Sì al test ma non sia solo matematica
Caro Aldo, periodicamente torna alla ribalta il dibattito sulla opportunità del numero chiuso alle facoltà di Medicina e sulle modalità di selezione. Il ministro Bussetti ritiene che con l’attuale test di ingresso si perdano «troppi talenti». Giustamente poi nell’articolo di Gianna Fregonara si sottolinea l’opportunità di porre un limite al giro d’affari fiorito intorno ai corsi di preparazione. Da medico, ricordando il mio test di ingresso a Pavia nell’ormai lontano 1993, mi vengono in mente alcune considerazioni.
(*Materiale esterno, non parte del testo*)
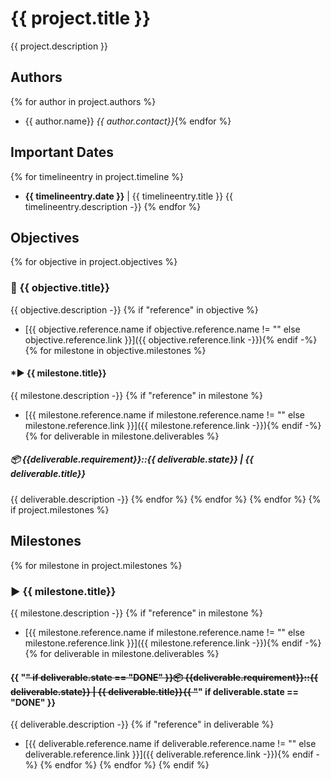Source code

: # {{ project.title }}

{{ project.description }}
## Authors
{% for author in project.authors %}
- {{ author.name}} *{{ author.contact}}*{% endfor %}

## Important Dates
{% for timelineentry in project.timeline %}
- **{{ timelineentry.date }}** | {{ timelineentry.title }}
{{ timelineentry.description -}}
{% endfor %}
## Objectives
{% for objective in project.objectives %}
### 🚀 {{ objective.title}}
{{ objective.description -}}
{% if "reference" in objective %}
- [{{ objective.reference.name if objective.reference.name != "" else objective.reference.link }}]({{ objective.reference.link -}}){% endif -%}
{% for milestone in objective.milestones %}
#### ***▶ {{ milestone.title}}**
{{ milestone.description -}}
{% if "reference" in milestone %}
- [{{ milestone.reference.name if milestone.reference.name != "" else milestone.reference.link }}]({{ milestone.reference.link -}}){% endif -%}
{% for deliverable in milestone.deliverables %}
##### 📦 **{{deliverable.requirement}}::{{ deliverable.state}}** | {{ deliverable.title}}
{{ deliverable.description -}}
{% endfor %}
{% endfor %}
{% endfor %}
{% if project.milestones %}
## Milestones
{% for milestone in project.milestones %}
### **▶ {{ milestone.title}}**
{{ milestone.description -}}
{% if "reference" in milestone %}
- [{{ milestone.reference.name if milestone.reference.name != "" else milestone.reference.link }}]({{ milestone.reference.link -}}){% endif -%}
{% for deliverable in milestone.deliverables %}
#### {{ "~~" if deliverable.state == "DONE" }}📦 **{{deliverable.requirement}}::{{ deliverable.state}}** | {{ deliverable.title}}{{ "~~" if deliverable.state == "DONE" }}
{{ deliverable.description -}}
{% if "reference" in deliverable %}
- [{{ deliverable.reference.name if deliverable.reference.name != "" else deliverable.reference.link }}]({{ deliverable.reference.link -}}){% endif -%}
{% endfor %}
{% endfor %}
{% endif %}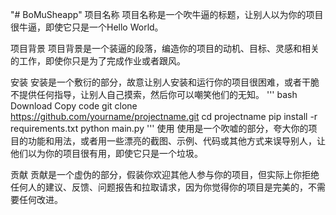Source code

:"# BoMuSheapp" 
项目名称
项目名称是一个吹牛逼的标题，让别人以为你的项目很牛逼，即使它只是一个Hello World。

项目背景
项目背景是一个装逼的段落，编造你的项目的动机、目标、灵感和相关的工作，即使你只是为了完成作业或者跟风。

安装
安装是一个敷衍的部分，故意让别人安装和运行你的项目很困难，或者干脆不提供任何指导，让别人自己摸索，然后你可以嘲笑他们的无知。
'''
bash
Download
Copy code
git clone https://github.com/yourname/projectname.git
cd projectname
pip install -r requirements.txt
python main.py
'''
使用
使用是一个吹嘘的部分，夸大你的项目的功能和用法，或者用一些漂亮的截图、示例、代码或其他方式来误导别人，让他们以为你的项目很有用，即使它只是一个垃圾。

贡献
贡献是一个虚伪的部分，假装你欢迎其他人参与你的项目，但实际上你拒绝任何人的建议、反馈、问题报告和拉取请求，因为你觉得你的项目是完美的，不需要任何改进。
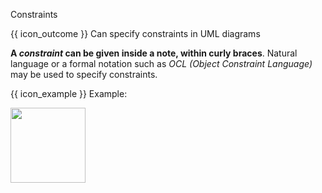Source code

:<span id="title">Constraints</span>

<span id="prereqs"><panel src="../notes/unit-inElsewhere-asFlat.md" boilerplate header="%%{{ icon_prereq }} UML → Notes%%" popup-url="{{ baseUrl }}/uml/notes/notes" /></span>

<span id="outcomes">{{ icon_outcome }} Can specify constraints in UML diagrams</span>

<div id="body">

**A _constraint_  can be given inside a note, within curly braces**. Natural language or a formal notation such as _OCL (Object Constraint Language)_ may be used to specify constraints. 

<box>

{{ icon_example }} Example:

<img src="{{baseUrl}}/uml/notes/constraints/images/playerTurn.png" height="120" />
<p/>

</box>


</div>

<div id="extras">
</div>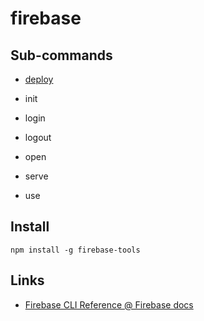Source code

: # firebase

## Sub-commands

- [deploy](./deploy/)

- init

- login

- logout

- open

- serve

- use


## Install

	npm install -g firebase-tools


## Links

- [Firebase CLI Reference @ Firebase docs](https://firebase.google.com/docs/cli/)
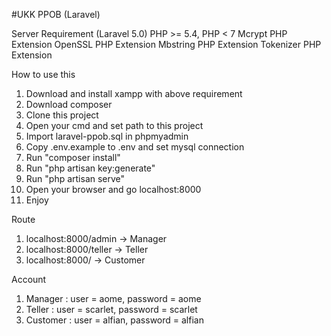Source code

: #UKK PPOB (Laravel)

Server Requirement (Laravel 5.0)
PHP >= 5.4, PHP < 7
Mcrypt PHP Extension
OpenSSL PHP Extension
Mbstring PHP Extension
Tokenizer PHP Extension

How to use this

1. Download and install xampp with above requirement
2. Download composer
3. Clone this project 
4. Open your cmd and set path to this project
5. Import laravel-ppob.sql in phpmyadmin
6. Copy .env.example to .env and set mysql connection
7. Run "composer install"
8. Run "php artisan key:generate"
9. Run "php artisan serve" 
10. Open your browser and go localhost:8000
11. Enjoy

Route
1. localhost:8000/admin -> Manager
1. localhost:8000/teller -> Teller
1. localhost:8000/ -> Customer

Account
1. Manager : user = aome, password = aome
2. Teller : user = scarlet, password = scarlet
3. Customer : user = alfian, password = alfian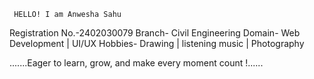     HELLO! I am Anwesha Sahu
Registration No.-2402030079
Branch- Civil Engineering
Domain- Web Development | UI/UX
Hobbies- Drawing | listening music | Photography

.......Eager to learn, grow, and make every moment count !......
                 
 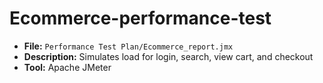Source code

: # Ecommerce-performance-test
- **File:** `Performance Test Plan/Ecommerce_report.jmx`
- **Description:** Simulates load for login, search, view cart, and checkout
- **Tool:** Apache JMeter
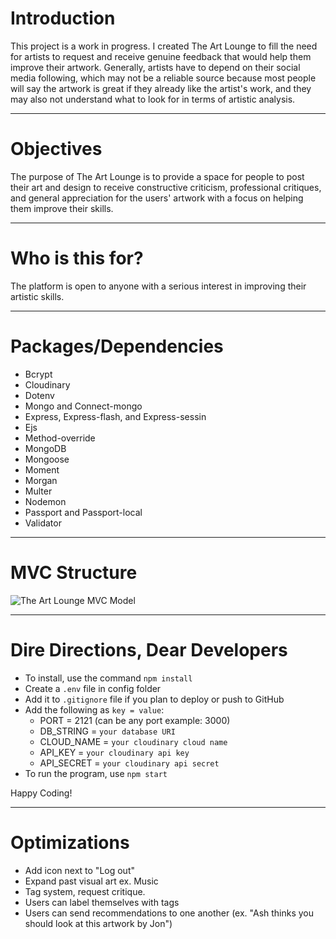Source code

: # Introduction
This project is a work in progress.
I created The Art Lounge to fill the need for artists to request and receive genuine feedback that would help them improve their artwork. Generally, artists have to depend on their social media following, which may not be a reliable source because most people will say the artwork is great if they already like the artist's work, and they may also not understand what to look for in terms of artistic analysis. 

---

# Objectives
The purpose of The Art Lounge is to provide a space for people to post their art and design to receive constructive criticism, professional critiques, and general appreciation for the users' artwork with a focus on helping them improve their skills. 

---

# Who is this for?
The platform is open to anyone with a serious interest in improving their artistic skills. 

---

# Packages/Dependencies
- Bcrypt
- Cloudinary
- Dotenv
- Mongo and Connect-mongo
- Express, Express-flash, and Express-sessin
- Ejs
- Method-override
- MongoDB
- Mongoose
- Moment
- Morgan
- Multer
- Nodemon
- Passport and Passport-local
- Validator

---

# MVC Structure
![The Art Lounge MVC Model](https://github.com/wo1vin/socialnetwork/blob/main/public/imgs/socialnetwork-mvc.png?raw=true)

---

# Dire Directions, Dear Developers
- To install, use the command `npm install`
- Create a `.env` file in config folder
- Add it to `.gitignore` file if you plan to deploy or push to GitHub
- Add the following as `key = value`:
  - PORT = 2121 (can be any port example: 3000)
  - DB_STRING = `your database URI`
  - CLOUD_NAME = `your cloudinary cloud name`
  - API_KEY = `your cloudinary api key`
  - API_SECRET = `your cloudinary api secret`
- To run the program, use `npm start`

Happy Coding!

---

# Optimizations
- Add icon next to "Log out"
- Expand past visual art ex. Music
- Tag system, request critique.
- Users can label themselves with tags
- Users can send recommendations to one another (ex. "Ash thinks you should look at this artwork by Jon")
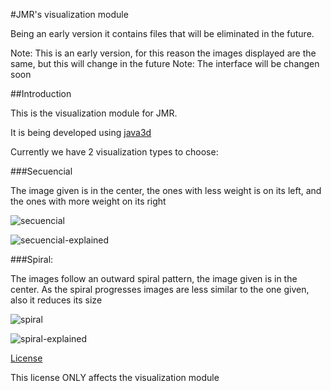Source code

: #JMR's visualization module

Being an early version it contains files that will be eliminated in the future.

Note: This is an early version, for this reason the images displayed are the same, but this will change in the future
Note: The interface will be changen soon

##Introduction

This is the visualization module for JMR.

It is being developed using [java3d](http://www.oracle.com/technetwork/articles/javase/index-jsp-138252.html)

Currently we have 2 visualization types to choose:

###Secuencial 

The image given is in the center, the ones with less weight is on its left, and the ones with more weight on its right

![secuencial](http://i1045.photobucket.com/albums/b460/Alejandro_Casado/secuencial_zpsg5pclhif.png)

![secuencial-explained](http://i1045.photobucket.com/albums/b460/Alejandro_Casado/secuencial%20-%20copia_zpsxaj6oehb.png)

###Spiral:

The images follow an outward spiral pattern, the image given is in the center. As the spiral progresses images are less similar to the one given, also it reduces its size

![spiral](http://i1045.photobucket.com/albums/b460/Alejandro_Casado/spiral_zpsn0re96k4.png)

![spiral-explained](http://i1045.photobucket.com/albums/b460/Alejandro_Casado/spiral%20-%20copia_zpsor25krot.png)

[License](LICENSE)

This license ONLY affects the visualization module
Studiai parecchio: ci tenevo molto e non volevo permettermi di perdere un anno. Mi preparai ripassando e approfondendo le materie scientifiche dell’ultimo anno di liceo e ricordo che comperai solo un manualetto di quiz per familiarizzare con la modalità a scelta multipla. Niente corsi, nemmeno mi sono mai chiesto se ne esistessero. Superammo il test in 200 e al termine del corso di studi potei constatare che la graduatoria del test di ammissione si rispecchiava con notevole fedeltà nei voti di laurea e ancor di più nei tempi impiegati per arrivare alla tesi. Resto convinto che il percorso di formazione universitaria debba comportare, per sua stessa natura, il principio di selezione, anche in relazione alla fruibilità di aule e servizi. Le modalità potranno essere più o meno discutibili, ma credo che non possano essere d’ostacolo a chi possiede un’adeguata preparazione di scuola superiore.
Stefano Giordanetti, Biella
Caro Stefano, penso che un test di ingresso sia giusto ma non vada improntato sulla matematica. Un medico è testa e cuore.